======== Data records ========
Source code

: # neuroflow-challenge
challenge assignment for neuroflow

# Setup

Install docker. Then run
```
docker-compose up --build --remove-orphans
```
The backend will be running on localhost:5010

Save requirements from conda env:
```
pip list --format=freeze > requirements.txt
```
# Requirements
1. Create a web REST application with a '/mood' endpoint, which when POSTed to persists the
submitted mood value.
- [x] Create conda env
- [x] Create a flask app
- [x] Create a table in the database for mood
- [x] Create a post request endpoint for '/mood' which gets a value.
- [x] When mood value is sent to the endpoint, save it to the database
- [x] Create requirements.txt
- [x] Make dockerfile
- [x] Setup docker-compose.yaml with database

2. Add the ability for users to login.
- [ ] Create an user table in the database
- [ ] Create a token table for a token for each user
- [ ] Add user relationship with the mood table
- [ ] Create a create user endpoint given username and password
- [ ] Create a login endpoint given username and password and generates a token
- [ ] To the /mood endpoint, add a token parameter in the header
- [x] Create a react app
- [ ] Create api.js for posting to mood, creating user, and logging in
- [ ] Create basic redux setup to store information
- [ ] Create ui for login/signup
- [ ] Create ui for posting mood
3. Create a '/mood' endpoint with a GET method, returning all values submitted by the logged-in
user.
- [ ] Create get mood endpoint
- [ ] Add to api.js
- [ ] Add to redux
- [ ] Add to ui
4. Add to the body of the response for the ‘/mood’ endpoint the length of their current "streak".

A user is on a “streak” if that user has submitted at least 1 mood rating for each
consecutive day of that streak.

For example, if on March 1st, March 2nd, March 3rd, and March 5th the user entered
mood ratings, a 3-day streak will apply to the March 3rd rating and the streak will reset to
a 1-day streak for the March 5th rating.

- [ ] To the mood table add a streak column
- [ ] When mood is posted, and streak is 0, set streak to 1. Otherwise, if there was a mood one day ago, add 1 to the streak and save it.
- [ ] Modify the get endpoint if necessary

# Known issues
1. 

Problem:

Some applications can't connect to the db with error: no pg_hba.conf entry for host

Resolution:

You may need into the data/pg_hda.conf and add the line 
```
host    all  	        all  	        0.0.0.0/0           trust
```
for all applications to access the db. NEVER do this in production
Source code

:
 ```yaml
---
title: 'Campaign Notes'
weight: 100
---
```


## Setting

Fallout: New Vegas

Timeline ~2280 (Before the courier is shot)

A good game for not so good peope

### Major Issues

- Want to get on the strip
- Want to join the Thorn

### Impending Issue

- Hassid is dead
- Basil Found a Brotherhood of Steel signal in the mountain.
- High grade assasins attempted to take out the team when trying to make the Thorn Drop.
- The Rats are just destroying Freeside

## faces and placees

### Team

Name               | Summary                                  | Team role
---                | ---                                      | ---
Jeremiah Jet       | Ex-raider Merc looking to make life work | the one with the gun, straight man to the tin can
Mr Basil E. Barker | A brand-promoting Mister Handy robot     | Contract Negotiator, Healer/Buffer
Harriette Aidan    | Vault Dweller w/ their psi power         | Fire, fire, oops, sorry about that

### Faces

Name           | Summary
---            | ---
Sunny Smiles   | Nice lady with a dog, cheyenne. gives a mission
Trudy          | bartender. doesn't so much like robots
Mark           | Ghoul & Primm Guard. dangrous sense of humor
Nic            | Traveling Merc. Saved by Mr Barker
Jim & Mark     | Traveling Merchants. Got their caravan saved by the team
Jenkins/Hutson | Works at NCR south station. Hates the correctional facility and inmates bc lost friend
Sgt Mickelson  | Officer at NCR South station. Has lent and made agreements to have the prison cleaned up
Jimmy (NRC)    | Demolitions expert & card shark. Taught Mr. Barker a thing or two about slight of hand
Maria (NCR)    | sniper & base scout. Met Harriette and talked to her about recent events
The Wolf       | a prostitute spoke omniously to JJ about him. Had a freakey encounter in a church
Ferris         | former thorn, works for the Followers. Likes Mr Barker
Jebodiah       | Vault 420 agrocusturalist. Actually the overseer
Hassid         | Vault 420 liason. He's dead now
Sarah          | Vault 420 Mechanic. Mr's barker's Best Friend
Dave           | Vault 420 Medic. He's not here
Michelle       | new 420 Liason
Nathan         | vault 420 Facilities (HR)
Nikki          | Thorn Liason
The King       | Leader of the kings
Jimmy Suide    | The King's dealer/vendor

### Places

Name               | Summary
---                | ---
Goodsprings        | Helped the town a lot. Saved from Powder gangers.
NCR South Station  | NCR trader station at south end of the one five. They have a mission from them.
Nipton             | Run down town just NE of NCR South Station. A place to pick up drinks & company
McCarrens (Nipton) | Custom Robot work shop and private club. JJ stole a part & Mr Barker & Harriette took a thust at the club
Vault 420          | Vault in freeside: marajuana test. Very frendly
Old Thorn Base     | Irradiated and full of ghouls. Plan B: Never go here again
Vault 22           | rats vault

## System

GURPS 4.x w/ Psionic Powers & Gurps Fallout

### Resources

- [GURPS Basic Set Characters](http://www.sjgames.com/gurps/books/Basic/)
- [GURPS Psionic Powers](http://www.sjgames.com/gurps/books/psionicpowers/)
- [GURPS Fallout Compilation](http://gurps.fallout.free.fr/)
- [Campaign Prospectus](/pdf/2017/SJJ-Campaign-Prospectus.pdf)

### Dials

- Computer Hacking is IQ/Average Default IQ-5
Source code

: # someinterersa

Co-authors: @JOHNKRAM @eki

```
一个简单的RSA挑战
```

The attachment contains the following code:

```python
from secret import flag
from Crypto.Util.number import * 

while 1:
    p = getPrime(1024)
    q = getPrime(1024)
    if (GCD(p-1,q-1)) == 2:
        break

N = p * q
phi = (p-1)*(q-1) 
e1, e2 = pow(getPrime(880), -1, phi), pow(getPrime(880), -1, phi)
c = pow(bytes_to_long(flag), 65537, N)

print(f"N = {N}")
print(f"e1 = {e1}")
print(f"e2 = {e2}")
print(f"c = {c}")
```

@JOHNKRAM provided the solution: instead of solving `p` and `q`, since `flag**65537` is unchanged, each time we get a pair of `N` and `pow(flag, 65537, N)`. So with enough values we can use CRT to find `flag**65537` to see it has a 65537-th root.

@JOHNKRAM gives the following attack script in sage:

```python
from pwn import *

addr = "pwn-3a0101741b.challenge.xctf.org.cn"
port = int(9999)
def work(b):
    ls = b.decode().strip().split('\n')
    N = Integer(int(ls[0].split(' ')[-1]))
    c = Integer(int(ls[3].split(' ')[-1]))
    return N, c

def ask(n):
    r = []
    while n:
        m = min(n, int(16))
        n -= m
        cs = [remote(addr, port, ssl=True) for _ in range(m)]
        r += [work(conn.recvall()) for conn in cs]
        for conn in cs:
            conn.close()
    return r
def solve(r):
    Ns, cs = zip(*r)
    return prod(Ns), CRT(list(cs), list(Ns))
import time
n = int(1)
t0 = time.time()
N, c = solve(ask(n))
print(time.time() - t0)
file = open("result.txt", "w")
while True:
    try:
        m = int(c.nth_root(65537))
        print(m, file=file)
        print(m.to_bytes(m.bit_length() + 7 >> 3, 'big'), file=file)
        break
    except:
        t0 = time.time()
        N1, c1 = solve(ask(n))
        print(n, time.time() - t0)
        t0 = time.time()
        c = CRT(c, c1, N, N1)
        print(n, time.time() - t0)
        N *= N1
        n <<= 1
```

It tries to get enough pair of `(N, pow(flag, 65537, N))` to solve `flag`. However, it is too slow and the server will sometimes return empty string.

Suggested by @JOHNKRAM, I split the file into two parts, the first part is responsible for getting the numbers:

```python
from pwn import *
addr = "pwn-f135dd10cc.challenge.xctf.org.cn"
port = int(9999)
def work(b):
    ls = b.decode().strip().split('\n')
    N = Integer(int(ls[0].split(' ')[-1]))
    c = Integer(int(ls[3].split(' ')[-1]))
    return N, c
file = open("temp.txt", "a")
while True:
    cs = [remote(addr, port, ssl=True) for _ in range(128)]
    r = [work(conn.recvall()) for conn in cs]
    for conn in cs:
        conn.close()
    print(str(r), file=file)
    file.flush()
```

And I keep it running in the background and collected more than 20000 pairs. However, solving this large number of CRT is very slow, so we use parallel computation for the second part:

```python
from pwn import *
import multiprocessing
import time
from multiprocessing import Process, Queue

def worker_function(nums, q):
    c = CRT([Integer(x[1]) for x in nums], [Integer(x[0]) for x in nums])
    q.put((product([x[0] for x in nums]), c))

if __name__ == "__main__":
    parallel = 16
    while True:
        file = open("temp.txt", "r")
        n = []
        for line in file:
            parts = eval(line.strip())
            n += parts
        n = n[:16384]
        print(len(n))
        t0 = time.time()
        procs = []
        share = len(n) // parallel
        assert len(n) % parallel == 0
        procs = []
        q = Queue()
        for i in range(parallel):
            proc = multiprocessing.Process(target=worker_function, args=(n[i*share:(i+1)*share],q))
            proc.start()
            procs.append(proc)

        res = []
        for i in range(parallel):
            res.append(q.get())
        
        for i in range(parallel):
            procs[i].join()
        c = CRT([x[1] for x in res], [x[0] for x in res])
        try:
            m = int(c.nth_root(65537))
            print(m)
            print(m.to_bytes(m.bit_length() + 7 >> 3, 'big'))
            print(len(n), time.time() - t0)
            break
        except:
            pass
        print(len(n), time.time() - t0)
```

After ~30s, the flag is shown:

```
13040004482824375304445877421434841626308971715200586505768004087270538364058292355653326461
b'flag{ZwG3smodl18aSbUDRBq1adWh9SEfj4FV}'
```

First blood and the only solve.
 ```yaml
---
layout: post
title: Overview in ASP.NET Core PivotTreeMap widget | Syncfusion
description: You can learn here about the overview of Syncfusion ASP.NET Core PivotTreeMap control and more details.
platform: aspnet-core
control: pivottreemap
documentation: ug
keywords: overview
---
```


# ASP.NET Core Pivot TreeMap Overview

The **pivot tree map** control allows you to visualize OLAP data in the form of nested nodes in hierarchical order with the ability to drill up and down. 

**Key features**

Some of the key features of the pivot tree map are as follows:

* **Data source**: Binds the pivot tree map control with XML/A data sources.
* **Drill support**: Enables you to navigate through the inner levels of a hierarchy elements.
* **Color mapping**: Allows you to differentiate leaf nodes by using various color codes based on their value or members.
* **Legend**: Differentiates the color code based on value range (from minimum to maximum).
========
Isolate each line of the listing above that includes "Harriette". Copy it.

Harriette Aidan    | Vault Dweller w/ their psi power         | Fire, fire, oops, sorry about that
Maria (NCR)    | sniper & base scout. Met Harriette and talked to her about recent events
McCarrens (Nipton) | Custom Robot work shop and private club. JJ stole a part & Mr Barker & Harriette took a thust at the club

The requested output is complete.